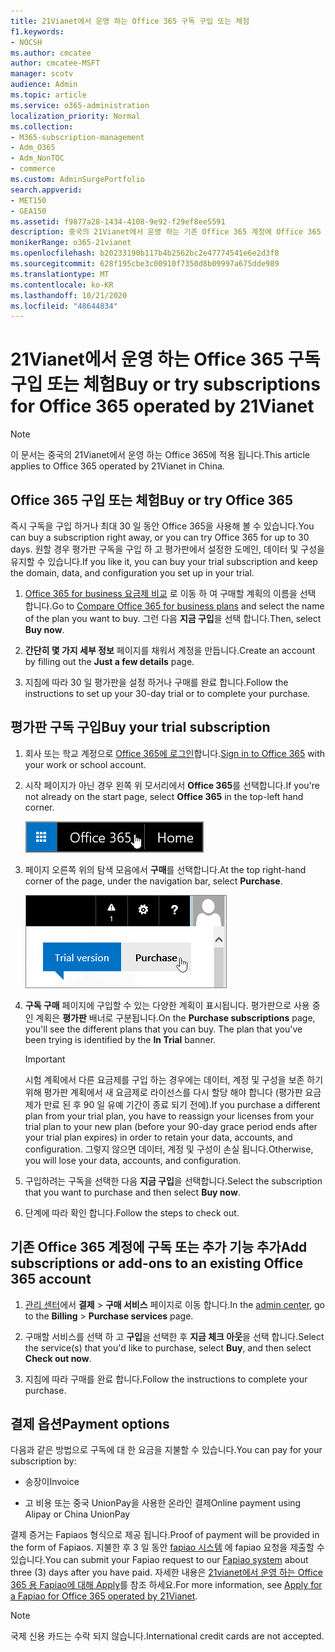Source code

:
```yaml
---
title: 21Vianet에서 운영 하는 Office 365 구독 구입 또는 체험
f1.keywords:
- NOCSH
ms.author: cmcatee
author: cmcatee-MSFT
manager: scotv
audience: Admin
ms.topic: article
ms.service: o365-administration
localization_priority: Normal
ms.collection:
- M365-subscription-management
- Adm_O365
- Adm_NonTOC
- commerce
ms.custom: AdminSurgePortfolio
search.appverid:
- MET150
- GEA150
ms.assetid: f9877a28-1434-4108-9e92-f29ef8ee5591
description: 중국의 21Vianet에서 운영 하는 기존 Office 365 계정에 Office 365 구독을 구입 하거나 바로 구매 하거나 구독을 추가 하거나 추가 기능을 가져오는 방법을 알아봅니다.
monikerRange: o365-21vianet
ms.openlocfilehash: b20233190b117b4b2562bc2e47774541e6e2d3f8
ms.sourcegitcommit: 628f195cbe3c00910f7350d8b09997a675dde989
ms.translationtype: MT
ms.contentlocale: ko-KR
ms.lasthandoff: 10/21/2020
ms.locfileid: "48644834"
---
```

# <a name="buy-or-try-subscriptions-for-office-365-operated-by-21vianet"></a><span data-ttu-id="af77d-103">21Vianet에서 운영 하는 Office 365 구독 구입 또는 체험</span><span class="sxs-lookup"><span data-stu-id="af77d-103">Buy or try subscriptions for Office 365 operated by 21Vianet</span></span>

> [!NOTE]
>  <span data-ttu-id="af77d-104">이 문서는 중국의 21Vianet에서 운영 하는 Office 365에 적용 됩니다.</span><span class="sxs-lookup"><span data-stu-id="af77d-104">This article applies to Office 365 operated by 21Vianet in China.</span></span>

## <a name="buy-or-try-office-365"></a><span data-ttu-id="af77d-105">Office 365 구입 또는 체험</span><span class="sxs-lookup"><span data-stu-id="af77d-105">Buy or try Office 365</span></span>

<span data-ttu-id="af77d-106">즉시 구독을 구입 하거나 최대 30 일 동안 Office 365을 사용해 볼 수 있습니다.</span><span class="sxs-lookup"><span data-stu-id="af77d-106">You can buy a subscription right away, or you can try Office 365 for up to 30 days.</span></span> <span data-ttu-id="af77d-107">원할 경우 평가판 구독을 구입 하 고 평가판에서 설정한 도메인, 데이터 및 구성을 유지할 수 있습니다.</span><span class="sxs-lookup"><span data-stu-id="af77d-107">If you like it, you can buy your trial subscription and keep the domain, data, and configuration you set up in your trial.</span></span>

1. <span data-ttu-id="af77d-108">[Office 365 for business 요금제 비교](https://go.microsoft.com/fwlink/p/?linkid=393691&amp;clcid=0x409) 로 이동 하 여 구매할 계획의 이름을 선택 합니다.</span><span class="sxs-lookup"><span data-stu-id="af77d-108">Go to [Compare Office 365 for business plans](https://go.microsoft.com/fwlink/p/?linkid=393691&amp;clcid=0x409) and select the name of the plan you want to buy.</span></span> <span data-ttu-id="af77d-109">그런 다음 **지금 구입**을 선택 합니다.</span><span class="sxs-lookup"><span data-stu-id="af77d-109">Then, select **Buy now**.</span></span>

2. <span data-ttu-id="af77d-110">**간단히 몇 가지 세부 정보** 페이지를 채워서 계정을 만듭니다.</span><span class="sxs-lookup"><span data-stu-id="af77d-110">Create an account by filling out the **Just a few details** page.</span></span>

3. <span data-ttu-id="af77d-111">지침에 따라 30 일 평가판을 설정 하거나 구매를 완료 합니다.</span><span class="sxs-lookup"><span data-stu-id="af77d-111">Follow the instructions to set up your 30-day trial or to complete your purchase.</span></span>

## <a name="buy-your-trial-subscription"></a><span data-ttu-id="af77d-112">평가판 구독 구입</span><span class="sxs-lookup"><span data-stu-id="af77d-112">Buy your trial subscription</span></span>

1. <span data-ttu-id="af77d-113">회사 또는 학교 계정으로 [Office 365에 로그인](https://go.microsoft.com/fwlink/p/?linkid=513813)합니다.</span><span class="sxs-lookup"><span data-stu-id="af77d-113">[Sign in to Office 365](https://go.microsoft.com/fwlink/p/?linkid=513813) with your work or school account.</span></span>

2. <span data-ttu-id="af77d-114">시작 페이지가 아닌 경우 왼쪽 위 모서리에서 **Office 365**를 선택합니다.</span><span class="sxs-lookup"><span data-stu-id="af77d-114">If you're not already on the start page, select **Office 365** in the top-left hand corner.</span></span>

    ![Office 365 시작 페이지로 이동하는 단추](../../media/2fc597ab-ae33-4e5a-aec1-e60e48beac62.png)

3. <span data-ttu-id="af77d-116">페이지 오른쪽 위의 탐색 모음에서 **구매**를 선택합니다.</span><span class="sxs-lookup"><span data-stu-id="af77d-116">At the top right-hand corner of the page, under the navigation bar, select **Purchase**.</span></span>

    ![Office 365 평가판 구입 단추](../../media/73fba4ad-6879-460b-8ef1-f2efb2ee4104.png)

4. <span data-ttu-id="af77d-p103">**구독 구매** 페이지에 구입할 수 있는 다양한 계획이 표시됩니다. 평가판으로 사용 중인 계획은 **평가판** 배너로 구분됩니다.</span><span class="sxs-lookup"><span data-stu-id="af77d-p103">On the **Purchase subscriptions** page, you'll see the different plans that you can buy. The plan that you've been trying is identified by the **In Trial** banner.</span></span>

    > [!IMPORTANT]
    > <span data-ttu-id="af77d-120">시험 계획에서 다른 요금제를 구입 하는 경우에는 데이터, 계정 및 구성을 보존 하기 위해 평가판 계획에서 새 요금제로 라이선스를 다시 할당 해야 합니다 (평가판 요금제가 만료 된 후 90 일 유예 기간이 종료 되기 전에).</span><span class="sxs-lookup"><span data-stu-id="af77d-120">If you purchase a different plan from your trial plan, you have to reassign your licenses from your trial plan to your new plan (before your 90-day grace period ends after your trial plan expires) in order to retain your data, accounts, and configuration.</span></span> <span data-ttu-id="af77d-121">그렇지 않으면 데이터, 계정 및 구성이 손실 됩니다.</span><span class="sxs-lookup"><span data-stu-id="af77d-121">Otherwise, you will lose your data, accounts, and configuration.</span></span>

5. <span data-ttu-id="af77d-122">구입하려는 구독을 선택한 다음 **지금 구입**을 선택합니다.</span><span class="sxs-lookup"><span data-stu-id="af77d-122">Select the subscription that you want to purchase and then select **Buy now**.</span></span>

6. <span data-ttu-id="af77d-123">단계에 따라 확인 합니다.</span><span class="sxs-lookup"><span data-stu-id="af77d-123">Follow the steps to check out.</span></span>

## <a name="add-subscriptions-or-add-ons-to-an-existing-office-365-account"></a><span data-ttu-id="af77d-124">기존 Office 365 계정에 구독 또는 추가 기능 추가</span><span class="sxs-lookup"><span data-stu-id="af77d-124">Add subscriptions or add-ons to an existing Office 365 account</span></span>

1. <span data-ttu-id="af77d-125">[관리 센터](https://go.microsoft.com/fwlink/p/?linkid=850627)에서 **결제** \> **구매 서비스** 페이지로 이동 합니다.</span><span class="sxs-lookup"><span data-stu-id="af77d-125">In the [admin center](https://go.microsoft.com/fwlink/p/?linkid=850627), go to the **Billing** \> **Purchase services** page.</span></span>

2. <span data-ttu-id="af77d-126">구매할 서비스를 선택 하 고 **구입**을 선택한 후 **지금 체크 아웃**을 선택 합니다.</span><span class="sxs-lookup"><span data-stu-id="af77d-126">Select the service(s) that you'd like to purchase, select **Buy**, and then select **Check out now**.</span></span>

3. <span data-ttu-id="af77d-127">지침에 따라 구매를 완료 합니다.</span><span class="sxs-lookup"><span data-stu-id="af77d-127">Follow the instructions to complete your purchase.</span></span>

## <a name="payment-options"></a><span data-ttu-id="af77d-128">결제 옵션</span><span class="sxs-lookup"><span data-stu-id="af77d-128">Payment options</span></span>

<span data-ttu-id="af77d-129">다음과 같은 방법으로 구독에 대 한 요금을 지불할 수 있습니다.</span><span class="sxs-lookup"><span data-stu-id="af77d-129">You can pay for your subscription by:</span></span>

- <span data-ttu-id="af77d-130">송장이</span><span class="sxs-lookup"><span data-stu-id="af77d-130">Invoice</span></span>

- <span data-ttu-id="af77d-131">고 비용 또는 중국 UnionPay을 사용한 온라인 결제</span><span class="sxs-lookup"><span data-stu-id="af77d-131">Online payment using Alipay or China UnionPay</span></span>

<span data-ttu-id="af77d-132">결제 증거는 Fapiaos 형식으로 제공 됩니다.</span><span class="sxs-lookup"><span data-stu-id="af77d-132">Proof of payment will be provided in the form of Fapiaos.</span></span> <span data-ttu-id="af77d-133">지불한 후 3 일 동안 [fapiao 시스템](https://go.microsoft.com/fwlink/p/?LinkId=395314) 에 fapiao 요청을 제출할 수 있습니다.</span><span class="sxs-lookup"><span data-stu-id="af77d-133">You can submit your Fapiao request to our [Fapiao system](https://go.microsoft.com/fwlink/p/?LinkId=395314) about three (3) days after you have paid.</span></span> <span data-ttu-id="af77d-134">자세한 내용은 [21vianet에서 운영 하는 Office 365 용 Fapiao에 대해 Apply](apply-for-a-fapiao.md)를 참조 하세요.</span><span class="sxs-lookup"><span data-stu-id="af77d-134">For more information, see [Apply for a Fapiao for Office 365 operated by 21Vianet](apply-for-a-fapiao.md).</span></span>

> [!NOTE]
>  <span data-ttu-id="af77d-135">국제 신용 카드는 수락 되지 않습니다.</span><span class="sxs-lookup"><span data-stu-id="af77d-135">International credit cards are not accepted.</span></span>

★ ★ ★

=== What to produce ===
Please return all lines above in which the string "author" is found.

=== Answer to this exercise ===
ms.author: cmcatee
author: cmcatee-MSFT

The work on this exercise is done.